Thanks to the coordinated efforts of a consortium of Clinton Global Initiative members called the Elephants Action Network, we are working hard to do just that. Together, the partner organizations have pledged to coordinate their efforts across three pillars of action to: stop the killing of elephants, stop the trafficking of their tusks and stop the demand for their ivory.
In China, for example, the International Fund for Animal Welfare (IFAW) launched an intensive campaign designed to build political will for elephant conservation and make the consumption of ivory socially unacceptable. As part of their pre-campaign effort,IFAW conducted a survey of consumers driving the trade. The results were surprising—70% of Chinese customers weren’t aware that ivory came only from dead elephants, that there was no ‘safe’ way to take ivory from elephants. Through extensive media partnerships, IFAW’s public outreach campaign has successfully reached hundreds of millions of Chinese television viewers with the tragic facts around ivory.
Save the Elephants, in partnership with WildAid, has also been working in China to educate consumers about the consequences of buying ivory through high profile media campaigns featuring Chinese basketball star, Yao Ming, and actress Li Bingbing. Through billboard advertisements, televised public service announcements (PSAs) and social media platforms, this campaign has also raised overall awareness in China of the poaching crisis. A 2014 survey highlights that of those who viewed the PSAs, 90 percent agreed they will not purchase ivory as a result.
Closer to home, the “96 Elephants” campaign, launched by the Wildlife Conservation Society, is dedicated to stopping the slaughter of elephants by raising awareness among American consumers and pressing for the passage of tighter restrictions on the sale of ivory within the United States. We have to be part of the solution too.

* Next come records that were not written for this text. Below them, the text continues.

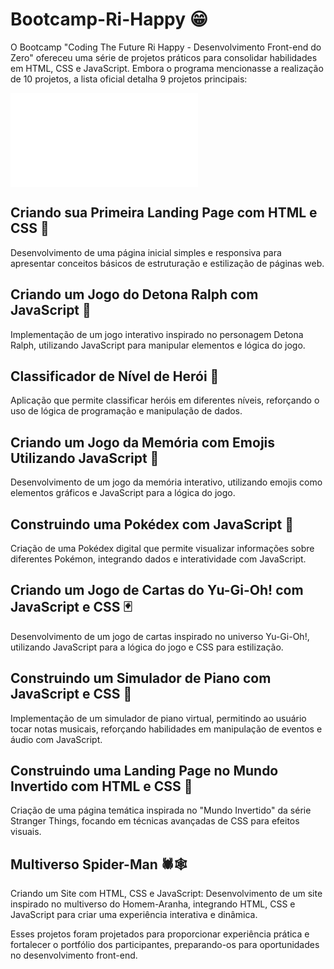 # Bootcamp-Ri-Happy 😁
O Bootcamp "Coding The Future Ri Happy - Desenvolvimento Front-end do Zero" ofereceu uma série de projetos práticos para consolidar habilidades em HTML, CSS e JavaScript. Embora o programa mencionasse a realização de 10 projetos, a lista oficial detalha 9 projetos principais:

![Bootcamp - RiHappy Front](file:///C:/Users/Maria/Downloads/Bootcamp.-.RiHappy.Front.pdf)
## Criando sua Primeira Landing Page com HTML e CSS 🚀
Desenvolvimento de uma página inicial simples e responsiva para apresentar conceitos básicos de estruturação e estilização de páginas web.

## Criando um Jogo do Detona Ralph com JavaScript 🧱
Implementação de um jogo interativo inspirado no personagem Detona Ralph, utilizando JavaScript para manipular elementos e lógica do jogo.

## Classificador de Nível de Herói 🕺
Aplicação que permite classificar heróis em diferentes níveis, reforçando o uso de lógica de programação e manipulação de dados.

## Criando um Jogo da Memória com Emojis Utilizando JavaScript 🎰
Desenvolvimento de um jogo da memória interativo, utilizando emojis como elementos gráficos e JavaScript para a lógica do jogo.

## Construindo uma Pokédex com JavaScript 🐉
Criação de uma Pokédex digital que permite visualizar informações sobre diferentes Pokémon, integrando dados e interatividade com JavaScript.

## Criando um Jogo de Cartas do Yu-Gi-Oh! com JavaScript e CSS 🃏
Desenvolvimento de um jogo de cartas inspirado no universo Yu-Gi-Oh!, utilizando JavaScript para a lógica do jogo e CSS para estilização.

## Construindo um Simulador de Piano com JavaScript e CSS 🎹
Implementação de um simulador de piano virtual, permitindo ao usuário tocar notas musicais, reforçando habilidades em manipulação de eventos e áudio com JavaScript.

## Construindo uma Landing Page no Mundo Invertido com HTML e CSS 👾
Criação de uma página temática inspirada no "Mundo Invertido" da série Stranger Things, focando em técnicas avançadas de CSS para efeitos visuais.

## Multiverso Spider-Man 🕷🕸
Criando um Site com HTML, CSS e JavaScript: Desenvolvimento de um site inspirado no multiverso do Homem-Aranha, integrando HTML, CSS e JavaScript para criar uma experiência interativa e dinâmica.

Esses projetos foram projetados para proporcionar experiência prática e fortalecer o portfólio dos participantes, preparando-os para oportunidades no desenvolvimento front-end.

In addition, governments around the world have partnered with members of the Action Network to organize ivory crushes in their countries—high profile events around destroying ivory stockpiles that remove them from the marketplace, and send a clear message that violence against elephants will no longer be tolerated. According to the most recent Ivory Crush Update from 96 Elephants, fourteen nations have crushed or burned more than 300,000 pounds of ivory since 1989—most recently on June 19th, 1500 people stood by to witness the destruction of 2,000 pounds of ivory in Times Square in New York City.

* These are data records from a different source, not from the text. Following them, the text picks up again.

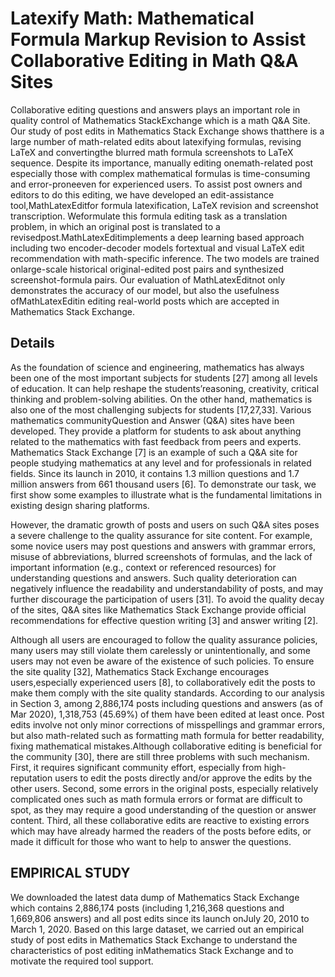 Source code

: # Latexify Math: Mathematical Formula Markup Revision to Assist Collaborative Editing in Math Q&A Sites
Collaborative editing questions and answers plays an important role in quality control of Mathematics StackExchange which is a math Q&A Site. Our study of post edits in Mathematics Stack Exchange shows thatthere is a large number of math-related edits about latexifying formulas, revising LaTeX and convertingthe blurred math formula screenshots to LaTeX sequence. Despite its importance, manually editing onemath-related post especially those with complex mathematical formulas is time-consuming and error-proneeven for experienced users. To assist post owners and editors to do this editing, we have developed an edit-assistance tool,MathLatexEditfor formula latexification, LaTeX revision and screenshot transcription. Weformulate this formula editing task as a translation problem, in which an original post is translated to a revisedpost.MathLatexEditimplements a deep learning based approach including two encoder-decoder models fortextual and visual LaTeX edit recommendation with math-specific inference. The two models are trained onlarge-scale historical original-edited post pairs and synthesized screenshot-formula pairs. Our evaluation of MathLatexEditnot only demonstrates the accuracy of our model, but also the usefulness ofMathLatexEditin editing real-world posts which are accepted in Mathematics Stack Exchange.

## Details

As the foundation of science and engineering, mathematics has always been one of the most important subjects for students [27] among all levels of education. It can help reshape the students’reasoning, creativity, critical thinking and problem-solving abilities. On the other hand, mathematics is also one of the most challenging subjects for students [17,27,33]. Various mathematics communityQuestion and Answer (Q&A) sites have been developed. They provide a platform for students to ask about anything related to the mathematics with fast feedback from peers and experts. Mathematics Stack Exchange [7] is an example of such a Q&A site for people studying mathematics at any level and for professionals in related fields. Since its launch in 2010, it contains 1.3 million questions and 1.7 million answers from 661 thousand users [6]. To demonstrate our task, we first show some examples to illustrate what is the fundamental limitations in existing design sharing platforms.

However, the dramatic growth of posts and users on such Q&A sites poses a severe challenge to the quality assurance for site content. For example, some novice users may post questions and answers with grammar errors, misuse of abbreviations, blurred screenshots of formulas, and the lack of important information (e.g., context or referenced resources) for understanding questions and answers. Such quality deterioration can negatively influence the readability and understandability of posts, and may further discourage the participation of users [31]. To avoid the quality decay of the sites, Q&A sites like Mathematics Stack Exchange provide official recommendations for effective question writing [3] and answer writing [2].

Although all users are encouraged to follow the quality assurance policies, many users may still violate them carelessly or unintentionally, and some users may not even be aware of the existence of such policies. To ensure the site quality [32], Mathematics Stack Exchange encourages users,especially experienced users [8], to collaboratively edit the posts to make them comply with the site quality standards. According to our analysis in Section 3, among 2,886,174 posts including questions and answers (as of Mar 2020), 1,318,753 (45.69%) of them have been edited at least once. Post edits involve not only minor corrections of misspellings and grammar errors, but also math-related such as formatting math formula for better readability, fixing mathematical mistakes.Although collaborative editing is beneficial for the community [30], there are still three problems with such mechanism. First, it requires significant community effort, especially from high-reputation users to edit the posts directly and/or approve the edits by the other users. Second, some errors in the original posts, especially relatively complicated ones such as math formula errors or format are difficult to spot, as they may require a good understanding of the question or answer content. Third, all these collaborative edits are reactive to existing errors which may have already harmed the readers of the posts before edits, or made it difficult for those who want to help to answer the questions.

## EMPIRICAL STUDY 
We downloaded the latest data dump of Mathematics Stack Exchange which contains 2,886,174 posts (including 1,216,368 questions and 1,669,806 answers) and all post edits since its launch onJuly 20, 2010 to March 1, 2020. Based on this large dataset, we carried out an empirical study of post edits in Mathematics Stack Exchange to understand the characteristics of post editing inMathematics Stack Exchange and to motivate the required tool support.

With almost 100 elephants killed for their tusks each day, there’s still a lot of work to be done to secure the safety and wellbeing of these majestic animals, but recent news gives us hope that that reversing their decline is well within reach.

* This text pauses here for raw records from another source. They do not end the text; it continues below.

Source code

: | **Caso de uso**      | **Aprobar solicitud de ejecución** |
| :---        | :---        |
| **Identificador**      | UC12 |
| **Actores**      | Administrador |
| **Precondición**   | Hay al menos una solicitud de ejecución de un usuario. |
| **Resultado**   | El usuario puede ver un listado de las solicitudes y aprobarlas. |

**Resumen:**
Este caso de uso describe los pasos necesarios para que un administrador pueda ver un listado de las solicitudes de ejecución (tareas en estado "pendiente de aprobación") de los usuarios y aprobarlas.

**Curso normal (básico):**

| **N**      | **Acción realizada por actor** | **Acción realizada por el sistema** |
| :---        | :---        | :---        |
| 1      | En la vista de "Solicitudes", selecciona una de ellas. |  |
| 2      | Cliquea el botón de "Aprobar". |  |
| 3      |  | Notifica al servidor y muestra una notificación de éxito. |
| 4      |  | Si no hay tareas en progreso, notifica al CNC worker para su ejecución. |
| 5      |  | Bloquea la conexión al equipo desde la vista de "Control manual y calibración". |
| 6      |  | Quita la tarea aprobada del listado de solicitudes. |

In June, China announced that it intended to end the legal processing and sale of ivory—a practice that has, unfortunately, also provided cover for illegal ivory imports, as well. While it is not yet clear how quickly China will act, the announcement signals an important shift in government policy and in the commitment of the next generation to play a part in a better future.
And just last month, in July, President Obama proposed new regulations that would prohibit the sale of ivory across state lines and strengthen existing policies on commercial imports. As the second largest market for poached ivory, the United States has long suffered from legislative and regulatory loopholes that have been exploited by traffickers. If adopted, the new regulations will do a great deal to close these loopholes and reinforce ivory bans enacted by individual states like New York and New Jersey.
The data shows that we are making progress. Last year, for the first time since this most recent elephant crisis began, elephant births exceeded the number of deaths. It’s cause for celebration, but in this fragile equation, continued education is key. As the success of prior campaigns—such the Dolphin-Safe Tuna campaign—have shown, most people want to do the right thing for our wildlife, but we need to continue to talk about the facts so that people can make informed decisions and support their intentions.